In recent years, the phased introduction of government policies and programmes have enabled them to be tested, evaluated and adjusted in what have described as ‘natural experiments’. This process has been further facilitated by the introduction of devolution in Scotland, Wales and Northern Ireland and the decentralisation of administrative functions in England. The establishment of these so called ‘policy laboratories’ and the phased implementation of policies and programmes has meant that evaluation is possible within a limited number of randomly selected areas or institutions or allocated to a small group of individuals in advance of the potential population roll out of best practice.

The policy evaluation strand of the WISERD policy research programme builds on the existing research agenda developed within member institutions, in particular the policy team will engage closely with colleagues within DECIPHer (Centre for the Development and Evaluation of Complex Interventions for Public Health Improvement) in further developing work on public health.

The policy team is also working collaboratively colleagues within the WISERD data integration team to bring together particular strengths in the use of existing datasets and routine data to inform the design and targeting of policies and interventions, and in developing the potential for obtaining outcomes and important contextual data from the co-ordination and integration of routinely collected data.

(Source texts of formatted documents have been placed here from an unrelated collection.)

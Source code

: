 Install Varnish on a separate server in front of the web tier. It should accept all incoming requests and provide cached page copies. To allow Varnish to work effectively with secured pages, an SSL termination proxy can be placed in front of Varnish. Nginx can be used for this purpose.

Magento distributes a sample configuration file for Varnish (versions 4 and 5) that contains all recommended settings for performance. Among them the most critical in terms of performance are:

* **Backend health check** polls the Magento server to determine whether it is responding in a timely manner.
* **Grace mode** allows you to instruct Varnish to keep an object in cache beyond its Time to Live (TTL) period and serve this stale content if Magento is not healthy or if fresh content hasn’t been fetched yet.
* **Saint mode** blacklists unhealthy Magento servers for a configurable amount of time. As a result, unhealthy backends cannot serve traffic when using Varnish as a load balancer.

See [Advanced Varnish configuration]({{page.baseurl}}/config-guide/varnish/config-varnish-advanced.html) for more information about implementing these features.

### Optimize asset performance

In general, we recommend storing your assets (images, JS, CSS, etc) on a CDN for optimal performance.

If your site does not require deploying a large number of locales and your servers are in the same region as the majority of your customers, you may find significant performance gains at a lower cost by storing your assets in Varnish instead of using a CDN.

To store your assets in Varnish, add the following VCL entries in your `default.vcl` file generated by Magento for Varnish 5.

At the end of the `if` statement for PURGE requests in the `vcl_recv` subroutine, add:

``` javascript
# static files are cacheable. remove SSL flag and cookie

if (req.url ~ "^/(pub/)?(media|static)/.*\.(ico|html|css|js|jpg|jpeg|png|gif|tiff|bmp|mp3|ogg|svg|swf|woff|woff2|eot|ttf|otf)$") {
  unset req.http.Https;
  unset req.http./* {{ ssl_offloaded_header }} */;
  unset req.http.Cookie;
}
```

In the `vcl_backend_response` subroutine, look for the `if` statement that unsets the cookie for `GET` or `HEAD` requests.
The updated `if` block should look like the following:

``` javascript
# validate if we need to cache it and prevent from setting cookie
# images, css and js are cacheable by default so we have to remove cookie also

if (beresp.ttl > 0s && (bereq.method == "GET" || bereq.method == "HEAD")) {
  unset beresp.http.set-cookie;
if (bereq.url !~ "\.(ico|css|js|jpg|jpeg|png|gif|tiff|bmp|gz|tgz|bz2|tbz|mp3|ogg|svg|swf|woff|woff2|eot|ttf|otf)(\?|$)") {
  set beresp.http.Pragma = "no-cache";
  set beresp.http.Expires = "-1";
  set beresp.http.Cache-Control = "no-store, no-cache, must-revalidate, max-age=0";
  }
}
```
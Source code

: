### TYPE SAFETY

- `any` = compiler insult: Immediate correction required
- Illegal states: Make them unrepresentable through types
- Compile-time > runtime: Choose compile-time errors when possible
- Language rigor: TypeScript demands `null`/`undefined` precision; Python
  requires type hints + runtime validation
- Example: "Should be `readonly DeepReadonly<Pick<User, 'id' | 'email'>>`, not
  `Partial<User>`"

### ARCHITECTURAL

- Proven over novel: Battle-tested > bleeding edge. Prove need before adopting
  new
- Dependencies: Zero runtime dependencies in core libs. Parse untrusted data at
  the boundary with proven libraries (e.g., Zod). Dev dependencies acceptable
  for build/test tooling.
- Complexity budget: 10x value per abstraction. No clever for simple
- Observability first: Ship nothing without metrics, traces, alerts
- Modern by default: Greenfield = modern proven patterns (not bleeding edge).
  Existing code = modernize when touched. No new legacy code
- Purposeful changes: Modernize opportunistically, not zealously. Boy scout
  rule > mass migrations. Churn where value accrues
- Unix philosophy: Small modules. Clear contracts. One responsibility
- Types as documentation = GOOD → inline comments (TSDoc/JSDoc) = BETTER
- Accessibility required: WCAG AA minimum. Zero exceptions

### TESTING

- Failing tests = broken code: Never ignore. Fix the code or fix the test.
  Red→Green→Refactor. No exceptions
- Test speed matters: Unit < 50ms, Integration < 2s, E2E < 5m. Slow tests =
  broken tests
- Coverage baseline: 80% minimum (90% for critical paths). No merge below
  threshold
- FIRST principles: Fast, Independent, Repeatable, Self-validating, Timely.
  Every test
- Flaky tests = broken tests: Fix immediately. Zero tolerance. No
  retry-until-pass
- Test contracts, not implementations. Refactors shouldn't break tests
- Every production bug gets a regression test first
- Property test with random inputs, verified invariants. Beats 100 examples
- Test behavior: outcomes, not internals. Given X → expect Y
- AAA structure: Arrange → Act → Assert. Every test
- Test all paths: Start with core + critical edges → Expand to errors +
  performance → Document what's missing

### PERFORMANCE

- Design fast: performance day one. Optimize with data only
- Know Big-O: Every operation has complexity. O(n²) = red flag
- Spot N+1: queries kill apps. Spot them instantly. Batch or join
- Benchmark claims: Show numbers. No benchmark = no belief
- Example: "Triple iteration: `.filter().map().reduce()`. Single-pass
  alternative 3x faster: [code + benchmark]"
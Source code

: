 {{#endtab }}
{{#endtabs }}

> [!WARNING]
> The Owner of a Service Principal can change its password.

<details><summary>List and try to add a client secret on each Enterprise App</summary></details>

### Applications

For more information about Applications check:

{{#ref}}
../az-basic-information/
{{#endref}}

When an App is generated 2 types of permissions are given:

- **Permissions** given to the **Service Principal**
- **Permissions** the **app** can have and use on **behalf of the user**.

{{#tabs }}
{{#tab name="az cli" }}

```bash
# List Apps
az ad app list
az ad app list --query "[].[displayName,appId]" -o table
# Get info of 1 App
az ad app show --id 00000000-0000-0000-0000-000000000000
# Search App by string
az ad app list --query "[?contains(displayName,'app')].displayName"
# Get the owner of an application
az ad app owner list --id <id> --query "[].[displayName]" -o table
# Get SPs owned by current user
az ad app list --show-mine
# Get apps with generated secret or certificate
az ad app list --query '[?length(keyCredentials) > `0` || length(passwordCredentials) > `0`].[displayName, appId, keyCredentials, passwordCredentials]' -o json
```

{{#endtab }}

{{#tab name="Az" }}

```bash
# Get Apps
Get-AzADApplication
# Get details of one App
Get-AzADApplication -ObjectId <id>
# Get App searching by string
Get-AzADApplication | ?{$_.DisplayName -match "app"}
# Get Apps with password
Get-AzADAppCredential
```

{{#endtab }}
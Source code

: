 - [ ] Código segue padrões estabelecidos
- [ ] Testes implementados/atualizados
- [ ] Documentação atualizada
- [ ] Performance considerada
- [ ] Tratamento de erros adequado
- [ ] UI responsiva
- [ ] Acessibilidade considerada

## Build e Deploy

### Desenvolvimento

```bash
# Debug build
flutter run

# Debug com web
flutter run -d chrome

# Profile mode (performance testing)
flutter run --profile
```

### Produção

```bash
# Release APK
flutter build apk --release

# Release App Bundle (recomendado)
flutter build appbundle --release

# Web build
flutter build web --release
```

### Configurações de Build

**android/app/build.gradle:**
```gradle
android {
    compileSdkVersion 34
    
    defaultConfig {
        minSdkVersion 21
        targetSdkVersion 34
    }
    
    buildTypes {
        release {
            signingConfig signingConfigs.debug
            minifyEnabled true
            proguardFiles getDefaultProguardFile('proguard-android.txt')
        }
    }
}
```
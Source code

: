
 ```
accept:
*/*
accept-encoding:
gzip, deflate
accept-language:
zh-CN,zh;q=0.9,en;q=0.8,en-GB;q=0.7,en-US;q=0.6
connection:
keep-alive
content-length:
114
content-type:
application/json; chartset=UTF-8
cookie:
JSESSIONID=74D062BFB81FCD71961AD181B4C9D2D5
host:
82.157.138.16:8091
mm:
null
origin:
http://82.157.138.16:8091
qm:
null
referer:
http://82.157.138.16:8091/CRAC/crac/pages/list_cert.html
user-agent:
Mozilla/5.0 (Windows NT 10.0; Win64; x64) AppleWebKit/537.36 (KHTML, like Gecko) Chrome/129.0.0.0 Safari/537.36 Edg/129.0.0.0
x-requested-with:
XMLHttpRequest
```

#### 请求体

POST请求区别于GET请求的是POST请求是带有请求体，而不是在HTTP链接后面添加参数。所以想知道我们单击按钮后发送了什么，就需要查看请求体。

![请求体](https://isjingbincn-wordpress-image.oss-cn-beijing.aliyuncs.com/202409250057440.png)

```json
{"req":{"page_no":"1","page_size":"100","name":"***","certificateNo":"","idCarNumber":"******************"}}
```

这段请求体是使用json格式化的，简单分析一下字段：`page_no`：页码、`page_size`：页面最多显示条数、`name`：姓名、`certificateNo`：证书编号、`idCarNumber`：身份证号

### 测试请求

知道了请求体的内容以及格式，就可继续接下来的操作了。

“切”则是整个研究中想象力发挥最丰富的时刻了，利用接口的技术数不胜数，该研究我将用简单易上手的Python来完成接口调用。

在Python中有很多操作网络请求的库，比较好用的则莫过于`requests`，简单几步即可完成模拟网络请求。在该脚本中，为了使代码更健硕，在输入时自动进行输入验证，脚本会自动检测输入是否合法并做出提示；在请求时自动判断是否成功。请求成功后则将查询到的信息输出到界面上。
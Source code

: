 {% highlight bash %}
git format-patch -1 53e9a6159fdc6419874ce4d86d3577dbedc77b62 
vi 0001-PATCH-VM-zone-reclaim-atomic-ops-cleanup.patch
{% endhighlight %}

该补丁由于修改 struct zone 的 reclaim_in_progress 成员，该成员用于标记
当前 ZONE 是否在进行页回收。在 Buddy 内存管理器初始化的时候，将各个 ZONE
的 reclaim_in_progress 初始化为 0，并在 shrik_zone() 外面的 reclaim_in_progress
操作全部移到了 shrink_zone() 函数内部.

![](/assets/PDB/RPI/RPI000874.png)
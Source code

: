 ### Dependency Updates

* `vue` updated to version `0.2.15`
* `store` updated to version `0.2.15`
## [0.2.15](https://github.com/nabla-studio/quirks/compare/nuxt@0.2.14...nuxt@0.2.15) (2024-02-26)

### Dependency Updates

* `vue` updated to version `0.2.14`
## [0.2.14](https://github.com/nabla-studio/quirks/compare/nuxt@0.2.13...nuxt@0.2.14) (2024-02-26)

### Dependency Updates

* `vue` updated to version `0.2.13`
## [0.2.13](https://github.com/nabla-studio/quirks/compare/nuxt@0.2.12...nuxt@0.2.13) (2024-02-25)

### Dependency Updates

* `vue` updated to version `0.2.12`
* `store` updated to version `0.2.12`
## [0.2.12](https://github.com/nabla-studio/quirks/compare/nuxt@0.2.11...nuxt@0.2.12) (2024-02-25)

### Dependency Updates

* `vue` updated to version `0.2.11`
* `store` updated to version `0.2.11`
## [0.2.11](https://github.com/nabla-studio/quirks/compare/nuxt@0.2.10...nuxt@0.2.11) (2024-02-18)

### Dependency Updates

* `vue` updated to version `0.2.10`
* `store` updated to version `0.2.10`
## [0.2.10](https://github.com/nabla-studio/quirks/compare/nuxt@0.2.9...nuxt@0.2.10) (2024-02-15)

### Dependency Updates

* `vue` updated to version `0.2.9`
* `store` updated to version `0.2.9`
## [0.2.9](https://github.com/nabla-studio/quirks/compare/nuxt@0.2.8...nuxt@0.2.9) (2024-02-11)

1.2. Comparative Policy Analysis

The comparative policy analysis strand of the WISERD policy research programme is centred on the development of research utilising the techniques and conceptual lenses of comparative analyses to consider Wales within the wider UK, European and International context.

Theoretically, the strand aims to understand and explain changes within and across European nations, particularly in relation to the design and delivery of public policies/services and the multiple levels of political and administrative governance engaged in these policy areas.

The research agenda focuses on a wide range of cross-cutting themes that can be applied in a range of policy areas, for example, the comparative local and regional governance of public policy, the impact of multi-level governance and Europeanisation on policy making and delivery and the character of territorial politics in the post-devolution setting.

In addition the comparative policy analysis strand contributes to WISERD’s overarching objectives of enhancing research capacity and expertise in qualitative, quantitative and mixed research methods. The research programme explores the challenges facing researchers in carrying out comparative research across multiple countries and applying a range of research methods – for example, issues around concept formation and identifying comparable datasets.